Pegida-Chef Lutz Bachmann soll Asylsuchende beschimpft haben mit Worten wie "Dreckspack", "Viehzeug" oder "Gelumpe". Die Staatsanwaltschaft sieht darin einen Angriff auf die Menschenwürde und den öffentlichen Frieden gestört. Am Ende des heute beginnenden Prozesses könnte eine Freiheitsstrafe von bis zu fünf Jahren für Bachmann stehen, gegen den noch weitere Ermittlungen wegen Volksverhetzung laufen.

Von Bastian Brandau | 19.04.2016
    Der Pegida-Gründer Lutz Bachmann vor dem Amtsgericht Dresden.
    Der Pegida-Gründer Lutz Bachmann vor dem Amtsgericht Dresden. (dpa-Bildfunk / Pool / Fabrizio Bensch)

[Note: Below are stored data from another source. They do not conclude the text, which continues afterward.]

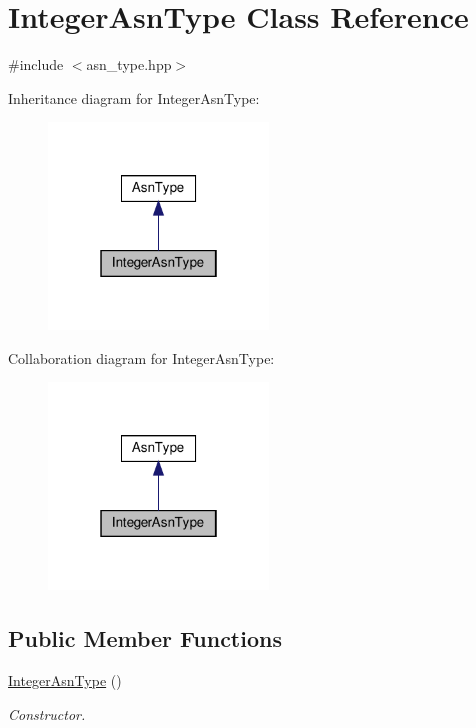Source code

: \hypertarget{classIntegerAsnType}{}\section{Integer\+Asn\+Type Class Reference}
\label{classIntegerAsnType}


{\ttfamily \#include $<$asn\+\_\+type.\+hpp$>$}



Inheritance diagram for Integer\+Asn\+Type\+:
\nopagebreak
\begin{figure}[H]
\begin{center}
\leavevmode
\includegraphics[width=166pt]{dc/de9/classIntegerAsnType__inherit__graph}
\end{center}
\end{figure}


Collaboration diagram for Integer\+Asn\+Type\+:
\nopagebreak
\begin{figure}[H]
\begin{center}
\leavevmode
\includegraphics[width=166pt]{de/d54/classIntegerAsnType__coll__graph}
\end{center}
\end{figure}
\subsection*{Public Member Functions}
\begin{DoxyCompactItemize}
\item 
\hyperlink{classIntegerAsnType_a111aa2d1bb89ac97efa82191ba4a699d}{Integer\+Asn\+Type} ()
\begin{DoxyCompactList}\small\item\em Constructor. \end{DoxyCompactList}\end{DoxyCompactItemize}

    In einem Facebook-Eintrag vom September 2014 soll Lutz Bachmann Asylsuchende und Kriegsflüchtlinge pauschal verunglimpft haben. Unter anderem soll Bachmann sie als "Dreckspack", "Viehzeug" und "Gelumpe" bezeichnet haben. Im Januar 2015 hatte die Staatsanwaltschaft Dresden deswegen Ermittlungen aufgenommen, im Oktober dann Anklage wegen des Verdachts auf Volksverhetzung erhoben. Oberstaatsanwalt Lorenz Haase:
    "Mit diesen Äußerungen sollte unserem Erachten nach eine aggressive Missachtung und Feindschaft gegenüber Flüchtlingen und Asylbewerbern erzeugt werden. Sie wurden mit diesen Äußerungen massiv beschimpft. Und wir gehen auch davon aus, dass durch diesen Angriff auf die Menschenwürde der Personen auch der öffentliche Frieden gestört worden ist."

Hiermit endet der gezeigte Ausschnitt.